Incorporating personal experience into academic research is taboo. These concerns have been framed in terms of credibility and objectivity but there are also significant power structures underlying this practice. We do not dispute the importance of credibility and objectivity in academic research which are necessary elements of reliable knowledge production. Rather, we argue that there is room for the inclusion of personal experience citation in existing practices. It would not necessarily constitute the central evidence of an argument but would rather be incorporated to add context and in-depth knowledge which adds value to the research. As student bodies diversify, they bring new perspectives and new areas of focus for research but are confined to using sources that reflect the older white perspective, or the sources may not exist at all. The model developed in this project invites students to critically examine knowledge production practices and appropriately incorporate personal experience into their work.

We respect the need for credible knowledge production and the role of academia as a source of truth. We have developed our guidelines to decolonize knowledge production without degrading the quality of academic work. Our argument is not that knowledge should be constructed primarily on personal experience which would open the door to fabrication and erosion of truth. Rather, personal experience should be used to challenge or support new or existing explanations or knowledge. It can also reintroduce valuable context to data that may have been lost in the pursuit of objectivity. It is time to recognize the value that direct personal experience can bring to academic understanding. While our focus for this project is on undergraduate students, we believe our argument extends to mainstream academia as well.

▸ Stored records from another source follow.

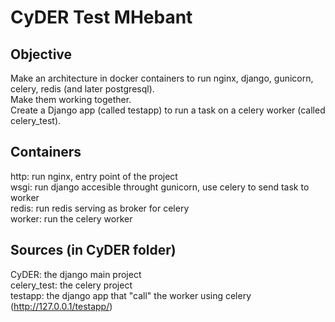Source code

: CyDER Test MHebant
=======

Objective
------

Make an architecture in docker containers to run nginx, django, gunicorn, celery, redis (and later postgresql).  
Make them working together.  
Create a Django app (called testapp) to run a task on a celery worker (called celery_test).  

Containers
-------

http: run nginx, entry point of the project  
wsgi: run django accesible throught gunicorn, use celery to send task to worker  
redis: run redis serving as broker for celery  
worker: run the celery worker  

Sources (in CyDER folder)
--------

CyDER: the django main project  
celery_test: the celery project  
testapp: the django app that "call" the worker using celery (http://127.0.0.1/testapp/)  
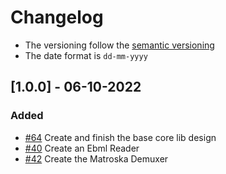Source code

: # Changelog
- The versioning follow the [semantic versioning](https://semver.org/)
- The date format is `dd-mm-yyyy`

## [1.0.0] - 06-10-2022
### Added

- [#64](https://github.com/NextAudio/NextAudio/issues/64) Create and finish the base core lib design
- [#40](https://github.com/NextAudio/NextAudio/issues/40) Create an Ebml Reader
- [#42](https://github.com/NextAudio/NextAudio/issues/42) Create the Matroska Demuxer
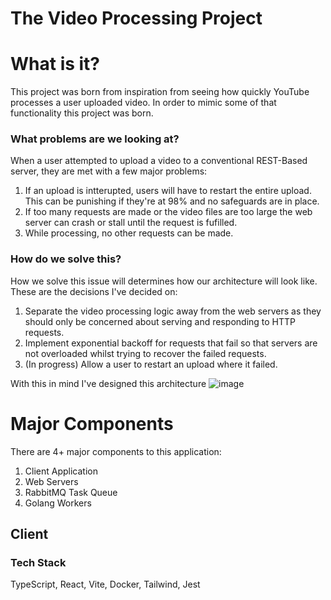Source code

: # The Video Processing Project

# What is it?
This project was born from inspiration from seeing how quickly YouTube processes a user uploaded video. In order to mimic some of that functionality this project was born.

### What problems are we looking at?
When a user attempted to upload a video to a conventional REST-Based server, they are met with a few major problems:
  1. If an upload is intterupted, users will have to restart the entire upload. This can be punishing if they're at 98% and no safeguards are in place.
  2. If too many requests are made or the video files are too large the web server can crash or stall until the request is fufilled.
  3. While processing, no other requests can be made.

### How do we solve this?
How we solve this issue will determines how our architecture will look like. These are the decisions I've decided on:
  1. Separate the video processing logic away from the web servers as they should only be concerned about serving and responding to HTTP requests.
  2. Implement exponential backoff for requests that fail so that servers are not overloaded whilst trying to recover the failed requests.
  3. (In progress) Allow a user to restart an upload where it failed.

With this in mind I've designed this architecture
![image](https://github.com/MarkRivera/video-processing/assets/6520868/62677026-d995-4330-aa1f-81245fe2e3b2)

# Major Components
There are 4+ major components to this application:
  1. Client Application
  2. Web Servers
  3. RabbitMQ Task Queue
  4. Golang Workers


## Client
  ### **Tech Stack**
  
  TypeScript, React, Vite, Docker, Tailwind, Jest
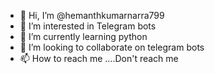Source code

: - 👋 Hi, I’m @hemanthkumarnarra799
- 👀 I’m interested in Telegram bots 
- 🌱 I’m currently learning python 
- 💞️ I’m looking to collaborate on telegram bots 
- 📫 How to reach me ....Don't reach me 

<!---
hemanthkumarnarra799/hemanthkumarnarra799 is a ✨ special ✨ repository because its `README.md` (this file) appears on your GitHub profile.
You can click the Preview link to take a look at your changes.
--->
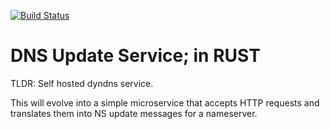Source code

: [![Build Status](https://travis-ci.org/jbornschein/dusr.svg?branch=master)](https://travis-ci.org/jbornschein/dusr)

DNS Update Service; in RUST
===========================

TLDR: Self hosted dyndns service.

This will evolve into a simple microservice that accepts 
HTTP requests and translates them into NS update messages 
for a nameserver. 
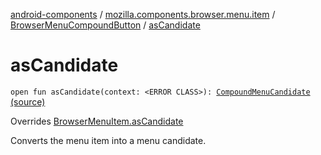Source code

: [android-components](../../index.md) / [mozilla.components.browser.menu.item](../index.md) / [BrowserMenuCompoundButton](index.md) / [asCandidate](./as-candidate.md)

# asCandidate

`open fun asCandidate(context: <ERROR CLASS>): `[`CompoundMenuCandidate`](../../mozilla.components.browser.menu2.candidate/-compound-menu-candidate/index.md) [(source)](https://github.com/mozilla-mobile/android-components/blob/master/components/browser/menu/src/main/java/mozilla/components/browser/menu/item/BrowserMenuCompoundButton.kt#L44)

Overrides [BrowserMenuItem.asCandidate](../../mozilla.components.browser.menu/-browser-menu-item/as-candidate.md)

Converts the menu item into a menu candidate.

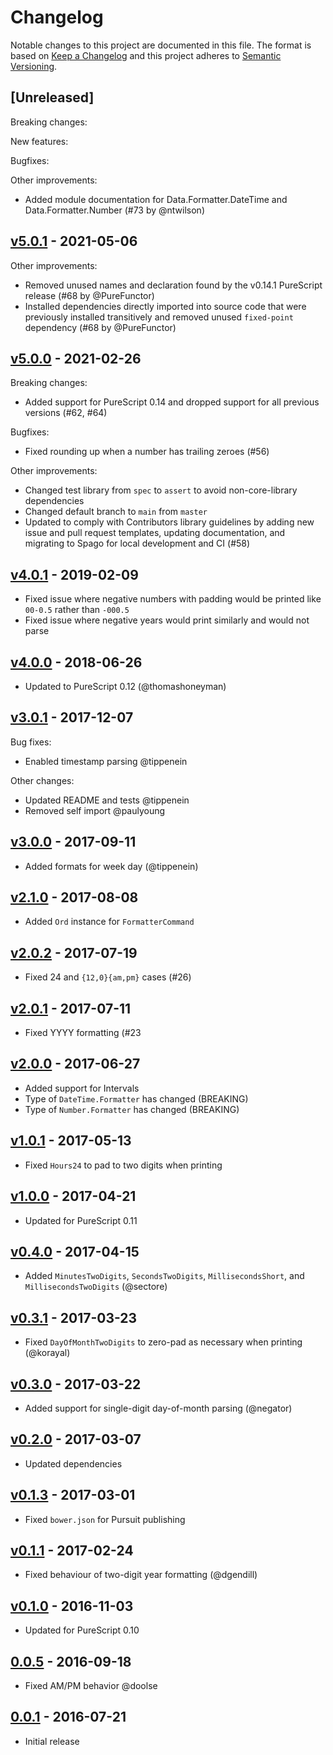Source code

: # Changelog

Notable changes to this project are documented in this file. The format is based on [Keep a Changelog](https://keepachangelog.com/en/1.0.0/) and this project adheres to [Semantic Versioning](https://semver.org/spec/v2.0.0.html).

## [Unreleased]

Breaking changes:

New features:

Bugfixes:

Other improvements:
- Added module documentation for Data.Formatter.DateTime and Data.Formatter.Number (#73 by @ntwilson)

## [v5.0.1](https://github.com/purescript-contrib/purescript-formatters/releases/tag/v5.0.1) - 2021-05-06

Other improvements:
- Removed unused names and declaration found by the v0.14.1 PureScript release (#68 by @PureFunctor)
- Installed dependencies directly imported into source code that were previously installed transitively and removed unused `fixed-point` dependency (#68 by @PureFunctor)

## [v5.0.0](https://github.com/purescript-contrib/purescript-formatters/releases/tag/v5.0.0) - 2021-02-26

Breaking changes:
- Added support for PureScript 0.14 and dropped support for all previous versions (#62, #64)

Bugfixes:
- Fixed rounding up when a number has trailing zeroes (#56)

Other improvements:
- Changed test library from `spec` to `assert` to avoid non-core-library dependencies
- Changed default branch to `main` from `master`
- Updated to comply with Contributors library guidelines by adding new issue and pull request templates, updating documentation, and migrating to Spago for local development and CI (#58)

## [v4.0.1](https://github.com/purescript-contrib/purescript-formatters/releases/tag/v4.0.1) - 2019-02-09

- Fixed issue where negative numbers with padding would be printed like `00-0.5` rather than `-000.5`
- Fixed issue where negative years would print similarly and would not parse

## [v4.0.0](https://github.com/purescript-contrib/purescript-formatters/releases/tag/v4.0.0) - 2018-06-26

- Updated to PureScript 0.12 (@thomashoneyman)

## [v3.0.1](https://github.com/purescript-contrib/purescript-formatters/releases/tag/v3.0.1) - 2017-12-07

Bug fixes:
- Enabled timestamp parsing @tippenein

Other changes:
- Updated README and tests @tippenein
- Removed self import @paulyoung

## [v3.0.0](https://github.com/purescript-contrib/purescript-formatters/releases/tag/v3.0.0) - 2017-09-11

- Added formats for week day (@tippenein)

## [v2.1.0](https://github.com/purescript-contrib/purescript-formatters/releases/tag/v2.1.0) - 2017-08-08

- Added `Ord` instance for `FormatterCommand`

## [v2.0.2](https://github.com/purescript-contrib/purescript-formatters/releases/tag/v2.0.2) - 2017-07-19

- Fixed 24 and `{12,0}{am,pm}` cases (#26)

## [v2.0.1](https://github.com/purescript-contrib/purescript-formatters/releases/tag/v2.0.1) - 2017-07-11

- Fixed YYYY formatting (#23

## [v2.0.0](https://github.com/purescript-contrib/purescript-formatters/releases/tag/v2.0.0) - 2017-06-27

- Added support for Intervals
- Type of `DateTime.Formatter` has changed (BREAKING)
- Type of `Number.Formatter` has changed (BREAKING)

## [v1.0.1](https://github.com/purescript-contrib/purescript-formatters/releases/tag/v1.0.1) - 2017-05-13

- Fixed `Hours24` to pad to two digits when printing

## [v1.0.0](https://github.com/purescript-contrib/purescript-formatters/releases/tag/v1.0.0) - 2017-04-21

- Updated for PureScript 0.11

## [v0.4.0](https://github.com/purescript-contrib/purescript-formatters/releases/tag/v0.4.0) - 2017-04-15

- Added `MinutesTwoDigits`, `SecondsTwoDigits`, `MillisecondsShort`, and `MillisecondsTwoDigits` (@sectore)

## [v0.3.1](https://github.com/purescript-contrib/purescript-formatters/releases/tag/v0.3.1) - 2017-03-23

- Fixed `DayOfMonthTwoDigits` to zero-pad as necessary when printing (@korayal)

## [v0.3.0](https://github.com/purescript-contrib/purescript-formatters/releases/tag/v0.3.0) - 2017-03-22

- Added support for single-digit day-of-month parsing (@negator)

## [v0.2.0](https://github.com/purescript-contrib/purescript-formatters/releases/tag/v0.2.0) - 2017-03-07

- Updated dependencies

## [v0.1.3](https://github.com/purescript-contrib/purescript-formatters/releases/tag/v0.1.3) - 2017-03-01

- Fixed `bower.json` for Pursuit publishing

## [v0.1.1](https://github.com/purescript-contrib/purescript-formatters/releases/tag/v0.1.1) - 2017-02-24

- Fixed behaviour of two-digit year formatting (@dgendill)

## [v0.1.0](https://github.com/purescript-contrib/purescript-formatters/releases/tag/v0.1.0) - 2016-11-03

- Updated for PureScript 0.10

## [0.0.5](https://github.com/purescript-contrib/purescript-formatters/releases/tag/0.0.5) - 2016-09-18

- Fixed AM/PM behavior @doolse

## [0.0.1](https://github.com/purescript-contrib/purescript-formatters/releases/tag/0.0.1) - 2016-07-21

- Initial release

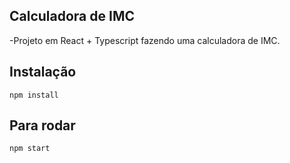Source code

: ## Calculadora de IMC

-Projeto em React + Typescript fazendo uma calculadora de IMC.


## Instalação
`npm install`
## Para rodar
`npm start`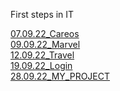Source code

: First steps in IT

[07.09.22_Careos](https://olenasavchuk5.github.io/FE_HTML_CSS/07.09.22_Careos/index.html)
<br/>
[09.09.22_Marvel](https://olenasavchuk5.github.io/FE_HTML_CSS/09.09.22_Marvel/index.html)
<br/>
[12.09.22_Travel](https://olenasavchuk5.github.io/FE_HTML_CSS/12.09.22_Travel/index.html)
<br/>
[19.09.22_Login](https://olenasavchuk5.github.io/FE_HTML_CSS/19.09.22_Login/login_form.html)
<br/>
[28.09.22_MY_PROJECT](https://olenasavchuk5.github.io/FE_HTML_CSS/28.09.22_MY_PROJECT/index.html)
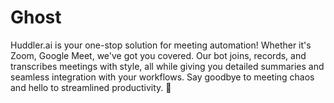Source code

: # Ghost
Huddler.ai is your one-stop solution for meeting automation! Whether it's Zoom, Google Meet, we've got you covered. Our bot joins, records, and transcribes meetings with style, all while giving you detailed summaries and seamless integration with your workflows. Say goodbye to meeting chaos and hello to streamlined productivity. 🚀

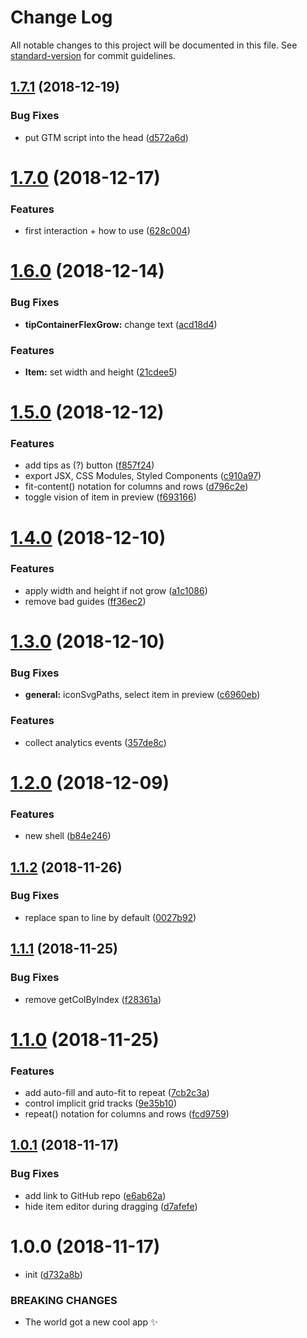 # Change Log

All notable changes to this project will be documented in this file. See [standard-version](https://github.com/conventional-changelog/standard-version) for commit guidelines.

<a name="1.7.1"></a>
## [1.7.1](https://gitlab.com/sukazavr/css-grid-layout-generator/compare/v1.7.0...v1.7.1) (2018-12-19)


### Bug Fixes

* put GTM script into the head ([d572a6d](https://gitlab.com/sukazavr/css-grid-layout-generator/commit/d572a6d))



<a name="1.7.0"></a>
# [1.7.0](https://gitlab.com/sukazavr/css-grid-layout-generator/compare/v1.6.0...v1.7.0) (2018-12-17)


### Features

* first interaction + how to use ([628c004](https://gitlab.com/sukazavr/css-grid-layout-generator/commit/628c004))



<a name="1.6.0"></a>
# [1.6.0](https://gitlab.com/sukazavr/css-grid-layout-generator/compare/v1.5.0...v1.6.0) (2018-12-14)


### Bug Fixes

* **tipContainerFlexGrow:** change text ([acd18d4](https://gitlab.com/sukazavr/css-grid-layout-generator/commit/acd18d4))


### Features

* **Item:** set width and height ([21cdee5](https://gitlab.com/sukazavr/css-grid-layout-generator/commit/21cdee5))



<a name="1.5.0"></a>
# [1.5.0](https://gitlab.com/sukazavr/css-grid-layout-generator/compare/v1.4.0...v1.5.0) (2018-12-12)


### Features

* add tips as (?) button ([f857f24](https://gitlab.com/sukazavr/css-grid-layout-generator/commit/f857f24))
* export JSX, CSS Modules, Styled Components ([c910a97](https://gitlab.com/sukazavr/css-grid-layout-generator/commit/c910a97))
* fit-content() notation for columns and rows ([d796c2e](https://gitlab.com/sukazavr/css-grid-layout-generator/commit/d796c2e))
* toggle vision of item in preview ([f693166](https://gitlab.com/sukazavr/css-grid-layout-generator/commit/f693166))



<a name="1.4.0"></a>
# [1.4.0](https://gitlab.com/sukazavr/css-grid-layout-generator/compare/v1.3.0...v1.4.0) (2018-12-10)


### Features

* apply width and height if not grow ([a1c1086](https://gitlab.com/sukazavr/css-grid-layout-generator/commit/a1c1086))
* remove bad guides ([ff36ec2](https://gitlab.com/sukazavr/css-grid-layout-generator/commit/ff36ec2))



<a name="1.3.0"></a>
# [1.3.0](https://gitlab.com/sukazavr/css-grid-layout-generator/compare/v1.2.0...v1.3.0) (2018-12-10)


### Bug Fixes

* **general:** iconSvgPaths, select item in preview ([c6960eb](https://gitlab.com/sukazavr/css-grid-layout-generator/commit/c6960eb))


### Features

* collect analytics events ([357de8c](https://gitlab.com/sukazavr/css-grid-layout-generator/commit/357de8c))



<a name="1.2.0"></a>
# [1.2.0](https://gitlab.com/sukazavr/css-grid-layout-generator/compare/v1.1.2...v1.2.0) (2018-12-09)


### Features

* new shell ([b84e246](https://gitlab.com/sukazavr/css-grid-layout-generator/commit/b84e246))



<a name="1.1.2"></a>
## [1.1.2](https://gitlab.com/sukazavr/css-grid-layout-generator/compare/v1.1.1...v1.1.2) (2018-11-26)


### Bug Fixes

* replace span to line by default ([0027b92](https://gitlab.com/sukazavr/css-grid-layout-generator/commit/0027b92))



<a name="1.1.1"></a>
## [1.1.1](https://gitlab.com/sukazavr/css-grid-layout-generator/compare/v1.1.0...v1.1.1) (2018-11-25)


### Bug Fixes

* remove getColByIndex ([f28361a](https://gitlab.com/sukazavr/css-grid-layout-generator/commit/f28361a))



<a name="1.1.0"></a>
# [1.1.0](https://gitlab.com/sukazavr/css-grid-layout-generator/compare/v1.0.1...v1.1.0) (2018-11-25)


### Features

* add auto-fill and auto-fit to repeat ([7cb2c3a](https://gitlab.com/sukazavr/css-grid-layout-generator/commit/7cb2c3a))
* control implicit grid tracks ([9e35b10](https://gitlab.com/sukazavr/css-grid-layout-generator/commit/9e35b10))
* repeat() notation for columns and rows ([fcd9759](https://gitlab.com/sukazavr/css-grid-layout-generator/commit/fcd9759))



<a name="1.0.1"></a>
## [1.0.1](https://gitlab.com/sukazavr/css-grid-layout-generator/compare/v1.0.0...v1.0.1) (2018-11-17)


### Bug Fixes

* add link to GitHub repo ([e6ab62a](https://gitlab.com/sukazavr/css-grid-layout-generator/commit/e6ab62a))
* hide item editor during dragging ([d7afefe](https://gitlab.com/sukazavr/css-grid-layout-generator/commit/d7afefe))



<a name="1.0.0"></a>
# 1.0.0 (2018-11-17)


* init ([d732a8b](https://gitlab.com/sukazavr/css-grid-layout-generator/commit/d732a8b))


### BREAKING CHANGES

* The world got a new cool app ✨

It is important to first examine why academia holds the power that it does. Academia originated as an exclusive institution whose membership was restricted to white men of means. By extension, it excluded the perspectives and knowledge of anyone who did not fit that status. As its power grew, academia monopolized knowledge production by establishing itself as the only credible source of information. This meant that any work examining the world was done exclusively from a privileged perspective. The practice continues to this day, primarily in the form of requiring an institutional degree that acts as a “license” to produce knowledge. Because of the high resource barrier to entry, this license continues to be extended to people of privileged identities.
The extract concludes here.